Provided material:
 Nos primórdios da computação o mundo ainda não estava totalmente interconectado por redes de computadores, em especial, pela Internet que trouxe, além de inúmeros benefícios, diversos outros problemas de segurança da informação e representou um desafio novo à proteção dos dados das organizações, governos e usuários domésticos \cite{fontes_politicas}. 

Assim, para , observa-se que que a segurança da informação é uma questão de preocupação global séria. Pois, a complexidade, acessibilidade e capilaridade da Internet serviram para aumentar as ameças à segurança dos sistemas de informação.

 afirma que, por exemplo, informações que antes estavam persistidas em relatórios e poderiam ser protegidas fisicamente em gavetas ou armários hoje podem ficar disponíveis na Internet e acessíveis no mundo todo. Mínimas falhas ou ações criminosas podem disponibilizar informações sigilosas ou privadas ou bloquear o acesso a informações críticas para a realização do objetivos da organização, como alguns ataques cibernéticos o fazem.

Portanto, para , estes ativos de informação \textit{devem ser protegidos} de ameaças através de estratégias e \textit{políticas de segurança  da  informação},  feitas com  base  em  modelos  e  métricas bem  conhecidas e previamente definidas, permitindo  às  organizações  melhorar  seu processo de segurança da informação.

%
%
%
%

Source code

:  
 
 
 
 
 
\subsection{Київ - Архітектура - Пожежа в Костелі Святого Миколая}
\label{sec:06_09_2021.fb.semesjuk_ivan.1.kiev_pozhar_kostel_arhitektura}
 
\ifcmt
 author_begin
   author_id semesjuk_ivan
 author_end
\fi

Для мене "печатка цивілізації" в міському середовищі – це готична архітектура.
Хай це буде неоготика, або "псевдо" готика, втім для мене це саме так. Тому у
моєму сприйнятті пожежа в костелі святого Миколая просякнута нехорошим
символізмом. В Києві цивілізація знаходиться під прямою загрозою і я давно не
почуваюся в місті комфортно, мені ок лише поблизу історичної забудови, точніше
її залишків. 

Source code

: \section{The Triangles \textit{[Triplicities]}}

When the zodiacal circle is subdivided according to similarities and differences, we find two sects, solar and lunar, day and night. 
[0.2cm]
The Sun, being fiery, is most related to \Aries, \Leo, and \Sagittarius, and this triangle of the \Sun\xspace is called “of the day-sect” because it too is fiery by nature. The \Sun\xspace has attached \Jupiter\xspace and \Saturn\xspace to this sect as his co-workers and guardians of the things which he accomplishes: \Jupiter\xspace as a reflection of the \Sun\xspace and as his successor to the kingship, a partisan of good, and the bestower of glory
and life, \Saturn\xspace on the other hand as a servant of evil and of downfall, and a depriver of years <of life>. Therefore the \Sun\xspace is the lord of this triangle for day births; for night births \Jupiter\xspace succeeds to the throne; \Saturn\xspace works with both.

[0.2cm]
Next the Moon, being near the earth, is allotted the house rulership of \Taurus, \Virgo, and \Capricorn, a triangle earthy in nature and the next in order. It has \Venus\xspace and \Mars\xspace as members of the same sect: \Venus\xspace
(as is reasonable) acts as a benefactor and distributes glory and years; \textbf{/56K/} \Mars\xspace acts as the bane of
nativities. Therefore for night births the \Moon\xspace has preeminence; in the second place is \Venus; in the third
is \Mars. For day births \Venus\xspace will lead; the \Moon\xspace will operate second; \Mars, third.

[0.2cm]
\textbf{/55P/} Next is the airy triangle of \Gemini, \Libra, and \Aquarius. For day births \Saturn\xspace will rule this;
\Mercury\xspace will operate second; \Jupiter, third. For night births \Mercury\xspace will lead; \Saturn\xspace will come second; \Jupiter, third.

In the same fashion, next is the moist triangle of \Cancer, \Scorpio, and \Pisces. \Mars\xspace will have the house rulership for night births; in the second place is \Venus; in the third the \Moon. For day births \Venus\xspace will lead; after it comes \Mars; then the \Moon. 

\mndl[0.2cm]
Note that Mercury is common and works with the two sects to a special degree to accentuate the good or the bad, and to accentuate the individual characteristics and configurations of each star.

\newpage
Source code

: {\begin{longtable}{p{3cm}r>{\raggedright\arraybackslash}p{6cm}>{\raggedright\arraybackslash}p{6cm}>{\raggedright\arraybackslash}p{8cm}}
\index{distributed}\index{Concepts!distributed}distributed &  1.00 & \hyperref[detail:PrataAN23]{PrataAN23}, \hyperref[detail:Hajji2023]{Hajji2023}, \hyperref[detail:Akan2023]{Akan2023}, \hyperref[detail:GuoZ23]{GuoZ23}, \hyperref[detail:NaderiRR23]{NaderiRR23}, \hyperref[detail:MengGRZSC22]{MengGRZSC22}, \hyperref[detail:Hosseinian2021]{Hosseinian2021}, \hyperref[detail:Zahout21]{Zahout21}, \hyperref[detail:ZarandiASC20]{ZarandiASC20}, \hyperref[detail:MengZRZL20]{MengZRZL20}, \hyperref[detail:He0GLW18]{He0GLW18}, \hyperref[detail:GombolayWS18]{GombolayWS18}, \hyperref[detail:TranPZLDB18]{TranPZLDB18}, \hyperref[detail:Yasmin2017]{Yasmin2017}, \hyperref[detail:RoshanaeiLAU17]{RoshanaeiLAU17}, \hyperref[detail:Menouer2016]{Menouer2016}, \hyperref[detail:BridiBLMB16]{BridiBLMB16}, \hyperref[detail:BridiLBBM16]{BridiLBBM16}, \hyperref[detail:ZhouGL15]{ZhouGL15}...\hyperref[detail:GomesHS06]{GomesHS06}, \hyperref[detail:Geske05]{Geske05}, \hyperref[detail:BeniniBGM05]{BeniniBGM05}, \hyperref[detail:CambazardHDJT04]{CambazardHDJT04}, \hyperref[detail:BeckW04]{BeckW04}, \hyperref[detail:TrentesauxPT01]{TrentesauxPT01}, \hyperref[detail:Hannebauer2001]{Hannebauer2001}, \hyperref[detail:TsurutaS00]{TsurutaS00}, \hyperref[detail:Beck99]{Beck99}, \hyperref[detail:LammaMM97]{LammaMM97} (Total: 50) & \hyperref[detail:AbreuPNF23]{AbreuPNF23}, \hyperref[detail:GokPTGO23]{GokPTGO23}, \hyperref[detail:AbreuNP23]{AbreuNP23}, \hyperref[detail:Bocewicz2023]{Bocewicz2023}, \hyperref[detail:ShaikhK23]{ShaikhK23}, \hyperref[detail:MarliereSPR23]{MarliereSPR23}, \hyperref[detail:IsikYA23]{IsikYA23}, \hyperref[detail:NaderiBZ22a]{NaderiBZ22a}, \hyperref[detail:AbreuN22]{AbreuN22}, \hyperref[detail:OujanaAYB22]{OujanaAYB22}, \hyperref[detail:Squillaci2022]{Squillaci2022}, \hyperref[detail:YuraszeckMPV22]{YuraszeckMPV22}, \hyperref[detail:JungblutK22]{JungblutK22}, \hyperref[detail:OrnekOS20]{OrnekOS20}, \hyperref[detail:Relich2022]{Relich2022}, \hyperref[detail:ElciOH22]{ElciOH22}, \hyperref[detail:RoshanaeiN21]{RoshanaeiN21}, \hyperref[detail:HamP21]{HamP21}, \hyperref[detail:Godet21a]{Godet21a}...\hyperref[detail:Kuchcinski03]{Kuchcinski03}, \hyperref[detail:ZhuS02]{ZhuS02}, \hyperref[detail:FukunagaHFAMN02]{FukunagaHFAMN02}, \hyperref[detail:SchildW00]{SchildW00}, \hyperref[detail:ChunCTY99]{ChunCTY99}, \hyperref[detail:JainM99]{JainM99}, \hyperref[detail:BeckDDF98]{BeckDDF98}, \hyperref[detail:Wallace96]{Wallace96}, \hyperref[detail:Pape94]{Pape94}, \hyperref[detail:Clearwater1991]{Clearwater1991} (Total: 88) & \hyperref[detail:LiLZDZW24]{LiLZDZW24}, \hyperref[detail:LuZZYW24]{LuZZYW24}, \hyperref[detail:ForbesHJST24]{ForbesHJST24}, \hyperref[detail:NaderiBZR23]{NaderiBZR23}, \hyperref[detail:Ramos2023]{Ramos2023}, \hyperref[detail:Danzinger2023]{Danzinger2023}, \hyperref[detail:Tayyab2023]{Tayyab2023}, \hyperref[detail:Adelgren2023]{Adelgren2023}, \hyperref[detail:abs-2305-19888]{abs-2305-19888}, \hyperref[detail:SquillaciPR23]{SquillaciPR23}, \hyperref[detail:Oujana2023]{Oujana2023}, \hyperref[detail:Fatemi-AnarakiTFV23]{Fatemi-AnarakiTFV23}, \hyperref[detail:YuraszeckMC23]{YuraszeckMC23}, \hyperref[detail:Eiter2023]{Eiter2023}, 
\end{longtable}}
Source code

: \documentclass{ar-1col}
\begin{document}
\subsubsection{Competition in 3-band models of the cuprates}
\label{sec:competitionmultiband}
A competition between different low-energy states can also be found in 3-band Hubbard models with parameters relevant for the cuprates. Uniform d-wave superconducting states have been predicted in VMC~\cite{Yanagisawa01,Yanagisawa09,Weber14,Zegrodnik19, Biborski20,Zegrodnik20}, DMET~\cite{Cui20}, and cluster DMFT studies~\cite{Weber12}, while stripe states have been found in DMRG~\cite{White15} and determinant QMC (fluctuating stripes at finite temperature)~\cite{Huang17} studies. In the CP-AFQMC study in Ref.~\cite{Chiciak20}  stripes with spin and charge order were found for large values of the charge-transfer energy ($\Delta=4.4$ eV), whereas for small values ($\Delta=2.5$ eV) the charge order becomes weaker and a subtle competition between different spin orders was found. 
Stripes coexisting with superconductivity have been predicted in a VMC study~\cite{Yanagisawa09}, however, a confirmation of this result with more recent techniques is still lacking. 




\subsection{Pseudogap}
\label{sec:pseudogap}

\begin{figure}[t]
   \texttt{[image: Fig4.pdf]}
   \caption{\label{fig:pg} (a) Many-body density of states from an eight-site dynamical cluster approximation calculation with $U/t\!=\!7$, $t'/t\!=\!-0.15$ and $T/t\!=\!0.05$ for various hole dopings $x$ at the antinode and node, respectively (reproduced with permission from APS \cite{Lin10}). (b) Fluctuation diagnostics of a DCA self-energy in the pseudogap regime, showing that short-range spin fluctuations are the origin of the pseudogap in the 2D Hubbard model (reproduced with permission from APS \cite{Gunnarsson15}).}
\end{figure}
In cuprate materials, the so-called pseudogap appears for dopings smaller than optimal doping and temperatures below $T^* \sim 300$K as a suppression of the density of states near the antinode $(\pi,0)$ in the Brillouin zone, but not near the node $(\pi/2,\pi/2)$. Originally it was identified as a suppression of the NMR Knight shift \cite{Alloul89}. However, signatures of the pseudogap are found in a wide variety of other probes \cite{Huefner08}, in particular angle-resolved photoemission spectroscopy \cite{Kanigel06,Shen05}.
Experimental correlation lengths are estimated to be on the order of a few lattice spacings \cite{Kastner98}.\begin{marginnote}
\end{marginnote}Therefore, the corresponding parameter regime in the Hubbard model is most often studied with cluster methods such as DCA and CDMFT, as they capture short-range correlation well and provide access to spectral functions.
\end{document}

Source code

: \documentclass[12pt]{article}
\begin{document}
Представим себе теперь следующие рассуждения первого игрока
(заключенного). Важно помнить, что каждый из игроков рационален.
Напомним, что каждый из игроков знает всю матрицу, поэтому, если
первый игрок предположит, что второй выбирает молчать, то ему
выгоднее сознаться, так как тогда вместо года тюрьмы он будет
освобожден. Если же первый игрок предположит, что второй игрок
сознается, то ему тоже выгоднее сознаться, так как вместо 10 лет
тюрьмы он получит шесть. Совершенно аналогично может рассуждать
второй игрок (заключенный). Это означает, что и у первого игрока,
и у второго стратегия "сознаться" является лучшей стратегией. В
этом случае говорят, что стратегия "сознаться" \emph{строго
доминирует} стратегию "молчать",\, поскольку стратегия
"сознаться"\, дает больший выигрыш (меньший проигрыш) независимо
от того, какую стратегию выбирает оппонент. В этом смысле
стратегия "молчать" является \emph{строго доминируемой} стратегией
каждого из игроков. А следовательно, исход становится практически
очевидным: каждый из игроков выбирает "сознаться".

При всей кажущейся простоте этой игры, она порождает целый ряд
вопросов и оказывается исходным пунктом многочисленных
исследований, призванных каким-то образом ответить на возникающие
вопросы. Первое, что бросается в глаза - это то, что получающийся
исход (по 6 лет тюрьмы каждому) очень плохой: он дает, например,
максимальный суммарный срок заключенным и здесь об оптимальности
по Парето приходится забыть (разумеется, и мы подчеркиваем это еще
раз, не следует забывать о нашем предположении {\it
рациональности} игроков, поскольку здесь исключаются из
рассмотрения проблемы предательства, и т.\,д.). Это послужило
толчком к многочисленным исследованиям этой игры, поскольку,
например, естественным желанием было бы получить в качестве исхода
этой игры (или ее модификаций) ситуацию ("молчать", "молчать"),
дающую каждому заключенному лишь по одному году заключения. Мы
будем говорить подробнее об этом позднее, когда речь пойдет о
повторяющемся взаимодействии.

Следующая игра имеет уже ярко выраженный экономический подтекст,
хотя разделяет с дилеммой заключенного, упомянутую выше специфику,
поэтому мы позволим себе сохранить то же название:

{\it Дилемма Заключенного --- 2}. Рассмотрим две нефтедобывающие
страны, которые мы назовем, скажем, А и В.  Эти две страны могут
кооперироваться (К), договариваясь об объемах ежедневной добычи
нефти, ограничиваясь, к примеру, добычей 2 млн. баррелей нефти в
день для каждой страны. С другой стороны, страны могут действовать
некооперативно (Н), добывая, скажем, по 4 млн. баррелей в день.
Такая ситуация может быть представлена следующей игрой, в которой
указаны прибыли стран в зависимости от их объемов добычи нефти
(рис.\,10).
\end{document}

Aim of the task:
Reproduce the records above line by line, without any change, up to and including the line that holds "Assim, para , observa-se".

Reply to the exercise:
 Nos primórdios da computação o mundo ainda não estava totalmente interconectado por redes de computadores, em especial, pela Internet que trouxe, além de inúmeros benefícios, diversos outros problemas de segurança da informação e representou um desafio novo à proteção dos dados das organizações, governos e usuários domésticos \cite{fontes_politicas}. 

Assim, para , observa-se que que a segurança da informação é uma questão de preocupação global séria. Pois, a complexidade, acessibilidade e capilaridade da Internet serviram para aumentar as ameças à segurança dos sistemas de informação.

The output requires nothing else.